» **PROBLEM REQUIREMENTS**: Go through the records and extract every line with the word "documentclass".

» **ENTRIES PROVIDED**:
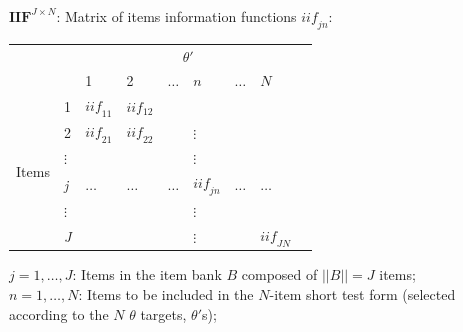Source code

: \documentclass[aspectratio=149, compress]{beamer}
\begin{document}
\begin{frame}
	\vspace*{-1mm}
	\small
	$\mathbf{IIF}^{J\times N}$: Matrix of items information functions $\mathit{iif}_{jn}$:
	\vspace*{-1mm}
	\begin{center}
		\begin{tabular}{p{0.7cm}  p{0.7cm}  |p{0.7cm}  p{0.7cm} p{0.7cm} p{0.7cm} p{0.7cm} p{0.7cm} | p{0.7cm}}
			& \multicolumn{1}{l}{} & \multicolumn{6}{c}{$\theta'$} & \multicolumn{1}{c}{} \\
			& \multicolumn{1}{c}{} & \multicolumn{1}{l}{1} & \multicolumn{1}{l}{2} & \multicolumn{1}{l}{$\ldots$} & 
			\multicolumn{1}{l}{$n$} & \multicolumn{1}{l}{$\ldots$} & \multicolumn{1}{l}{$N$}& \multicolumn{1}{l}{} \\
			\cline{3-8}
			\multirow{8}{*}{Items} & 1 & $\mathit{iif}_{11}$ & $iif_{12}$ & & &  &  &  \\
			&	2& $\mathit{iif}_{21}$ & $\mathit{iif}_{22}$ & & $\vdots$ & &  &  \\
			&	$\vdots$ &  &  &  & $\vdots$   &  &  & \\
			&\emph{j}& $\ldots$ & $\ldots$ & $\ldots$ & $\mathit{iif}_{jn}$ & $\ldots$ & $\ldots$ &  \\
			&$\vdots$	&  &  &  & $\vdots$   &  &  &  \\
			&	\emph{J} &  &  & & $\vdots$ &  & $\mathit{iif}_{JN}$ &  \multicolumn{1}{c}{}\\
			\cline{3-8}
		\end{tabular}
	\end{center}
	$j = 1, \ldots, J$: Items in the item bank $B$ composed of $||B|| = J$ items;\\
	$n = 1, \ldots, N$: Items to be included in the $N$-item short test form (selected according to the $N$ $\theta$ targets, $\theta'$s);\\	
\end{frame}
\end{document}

--

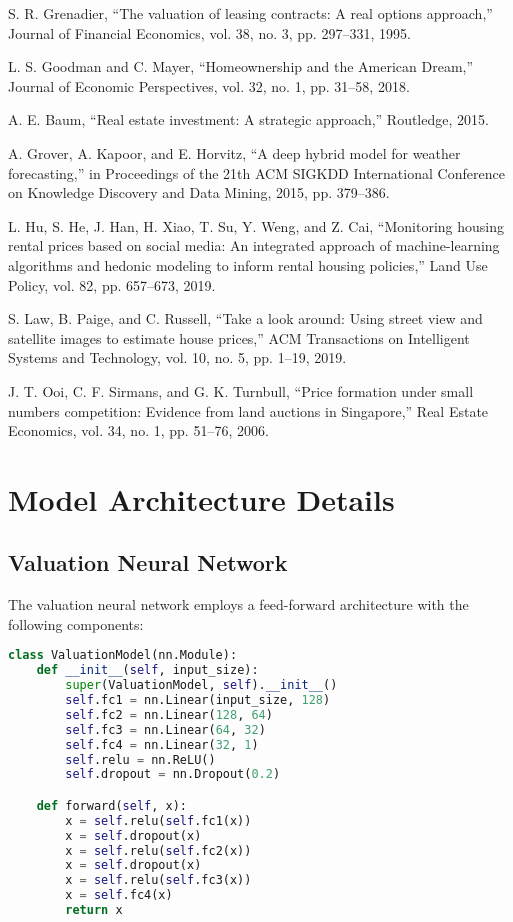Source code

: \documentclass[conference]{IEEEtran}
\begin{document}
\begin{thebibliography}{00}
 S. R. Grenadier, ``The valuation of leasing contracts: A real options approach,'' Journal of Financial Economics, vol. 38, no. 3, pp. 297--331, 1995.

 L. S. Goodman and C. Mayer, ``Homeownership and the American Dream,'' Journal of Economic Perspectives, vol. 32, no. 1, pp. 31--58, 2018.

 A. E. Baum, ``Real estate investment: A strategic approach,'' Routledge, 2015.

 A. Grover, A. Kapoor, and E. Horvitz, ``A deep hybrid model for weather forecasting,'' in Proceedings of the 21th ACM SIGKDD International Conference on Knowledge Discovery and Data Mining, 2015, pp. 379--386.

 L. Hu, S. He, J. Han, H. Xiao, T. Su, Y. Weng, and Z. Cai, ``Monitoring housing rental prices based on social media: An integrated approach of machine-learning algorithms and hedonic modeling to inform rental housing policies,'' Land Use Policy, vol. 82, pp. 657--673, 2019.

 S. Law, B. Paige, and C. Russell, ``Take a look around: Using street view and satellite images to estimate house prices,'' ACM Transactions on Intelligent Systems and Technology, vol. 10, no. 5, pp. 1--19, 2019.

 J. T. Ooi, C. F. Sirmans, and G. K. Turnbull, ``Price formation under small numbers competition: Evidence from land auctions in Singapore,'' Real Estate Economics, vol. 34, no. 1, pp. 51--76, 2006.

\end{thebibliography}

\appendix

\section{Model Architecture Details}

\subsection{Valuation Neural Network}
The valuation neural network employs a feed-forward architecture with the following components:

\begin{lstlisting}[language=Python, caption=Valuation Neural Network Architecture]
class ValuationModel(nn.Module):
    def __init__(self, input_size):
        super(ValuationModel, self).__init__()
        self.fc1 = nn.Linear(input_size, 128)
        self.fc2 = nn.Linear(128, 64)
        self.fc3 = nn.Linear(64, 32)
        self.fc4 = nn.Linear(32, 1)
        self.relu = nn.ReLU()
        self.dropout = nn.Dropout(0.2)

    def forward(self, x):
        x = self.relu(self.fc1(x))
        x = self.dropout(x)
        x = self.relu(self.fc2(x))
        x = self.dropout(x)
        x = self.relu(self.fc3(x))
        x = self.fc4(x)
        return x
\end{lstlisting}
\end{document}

» **ANSWER SPACE**:
: \documentclass[aspectratio=149, compress]{beamer}
: \documentclass[conference]{IEEEtran}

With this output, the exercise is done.